Stored data
□ □ □

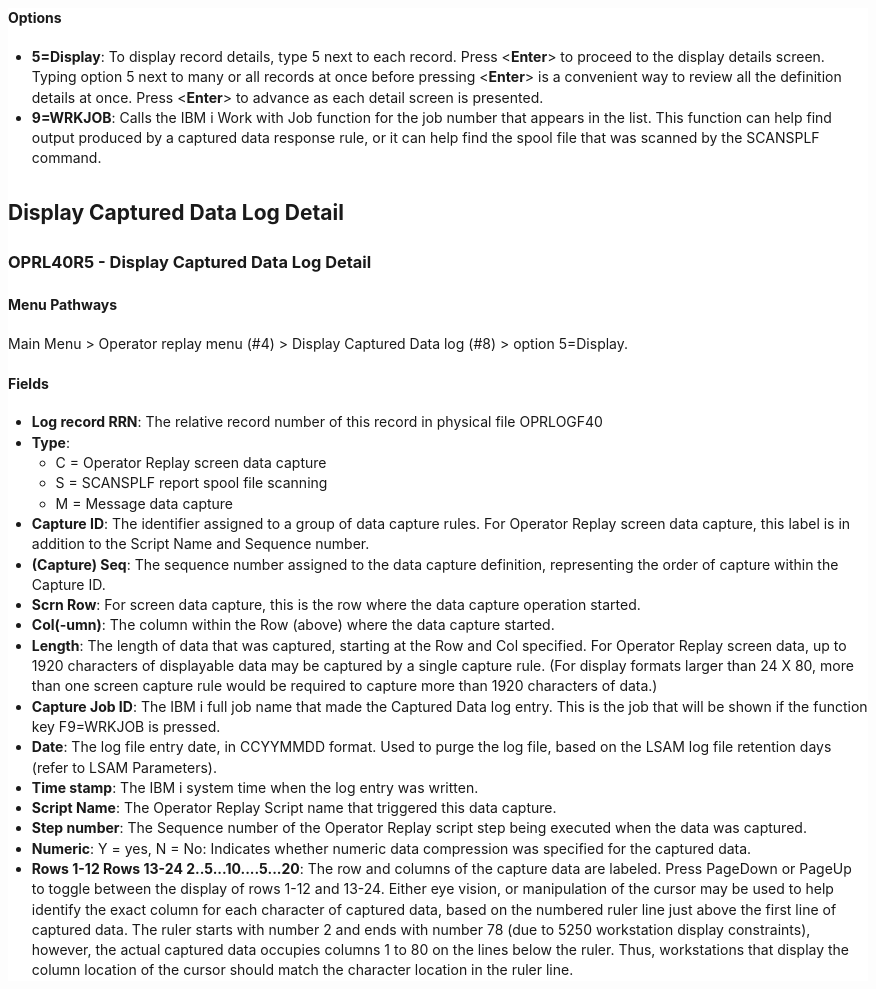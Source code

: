 #### Options

- **5=Display**: To display record details, type 5 next to each record. Press <**Enter**> to proceed to the display details screen. Typing option 5 next to many or all records at once before pressing <**Enter**> is a convenient way to review all the definition details at once. Press <**Enter**> to advance as each detail screen is presented.
- **9=WRKJOB**: Calls the IBM i Work with Job function for the job number that appears in the list. This function can help find output produced by a captured data response rule, or it can help find the spool file that was scanned by the SCANSPLF command.

## Display Captured Data Log Detail

### OPRL40R5 - Display Captured Data Log Detail

#### Menu Pathways

Main Menu > Operator replay menu (#4) > Display Captured Data log (#8) > option 5=Display.

#### Fields
- **Log record RRN**: The relative record number of this record in physical file OPRLOGF40
- **Type**:  
   -   C = Operator Replay screen data capture
   -   S = SCANSPLF report spool file scanning
   -   M = Message data capture
- **Capture ID**: The identifier assigned to a group of data capture rules. For Operator Replay screen data capture, this label is in addition to the Script Name and Sequence number.
- **(Capture) Seq**: The sequence number assigned to the data capture definition, representing the order of capture within the Capture ID.
- **Scrn Row**: For screen data capture, this is the row where the data capture operation started.
- **Col(-umn)**: The column within the Row (above) where the data capture started.
- **Length**: The length of data that was captured, starting at the Row and Col specified. For Operator Replay screen data, up to 1920 characters of displayable data may be captured by a single capture rule. (For display formats larger than 24 X 80, more than one screen capture rule would be required to capture more than 1920 characters of data.)
- **Capture Job ID**: The IBM i full job name that made the Captured Data log entry. This is the job that will be shown if the function key F9=WRKJOB is pressed.
- **Date**: The log file entry date, in CCYYMMDD format. Used to purge the log file, based on the LSAM log file retention days (refer to LSAM Parameters).
- **Time stamp**: The IBM i system time when the log entry was written. 
- **Script Name**: The Operator Replay Script name that triggered this data capture.
- **Step number**: The Sequence number of the Operator Replay script step being executed when the data  was captured.
- **Numeric**: Y = yes, N = No: Indicates whether numeric data compression was specified for the captured data.
- **Rows 1-12 Rows 13-24 2..5...10....5...20**: The row and columns of the capture data are labeled. Press PageDown or PageUp to toggle between the display of rows 1-12 and 13-24. Either eye vision, or manipulation of the cursor may be used to help identify the exact column for each character of captured data, based on the numbered ruler line just above the first line of captured data. The ruler starts with number 2 and ends with number 78 (due to 5250 workstation display constraints), however, the actual captured data occupies columns 1 to 80 on the lines below the ruler. Thus, workstations that display the column location of the cursor should match the character location in the ruler line.
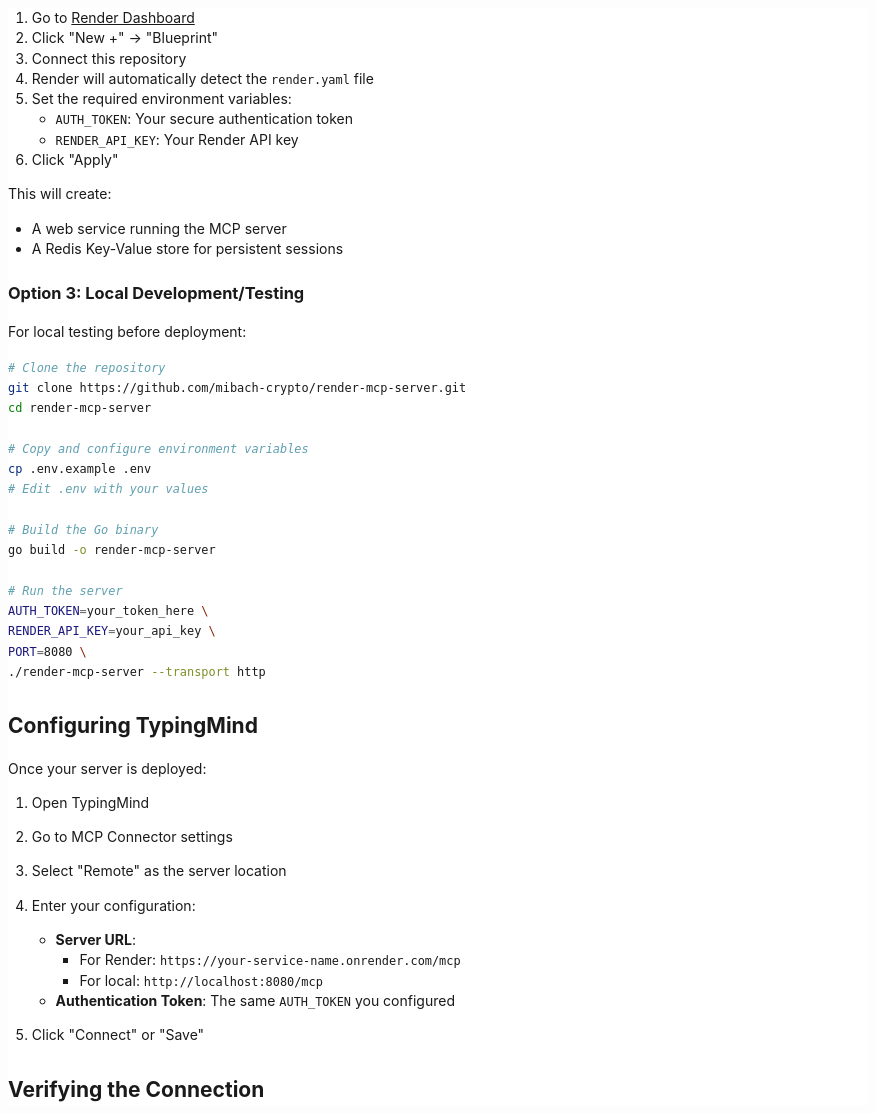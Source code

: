 1. Go to [Render Dashboard](https://dashboard.render.com/)
2. Click "New +" → "Blueprint"
3. Connect this repository
4. Render will automatically detect the `render.yaml` file
5. Set the required environment variables:
   - `AUTH_TOKEN`: Your secure authentication token
   - `RENDER_API_KEY`: Your Render API key
6. Click "Apply"

This will create:
- A web service running the MCP server
- A Redis Key-Value store for persistent sessions

### Option 3: Local Development/Testing

For local testing before deployment:

```bash
# Clone the repository
git clone https://github.com/mibach-crypto/render-mcp-server.git
cd render-mcp-server

# Copy and configure environment variables
cp .env.example .env
# Edit .env with your values

# Build the Go binary
go build -o render-mcp-server

# Run the server
AUTH_TOKEN=your_token_here \
RENDER_API_KEY=your_api_key \
PORT=8080 \
./render-mcp-server --transport http
```

## Configuring TypingMind

Once your server is deployed:

1. Open TypingMind
2. Go to MCP Connector settings
3. Select "Remote" as the server location
4. Enter your configuration:
   - **Server URL**: 
     - For Render: `https://your-service-name.onrender.com/mcp`
     - For local: `http://localhost:8080/mcp`
   - **Authentication Token**: The same `AUTH_TOKEN` you configured

5. Click "Connect" or "Save"

## Verifying the Connection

□ □ □

Exercise aim: Starting at the line that contains "- **Authentication Token**: The", retype each remaining line of the records exactly; that line and the last line are both included.

Your response:
   - **Authentication Token**: The same `AUTH_TOKEN` you configured

5. Click "Connect" or "Save"

## Verifying the Connection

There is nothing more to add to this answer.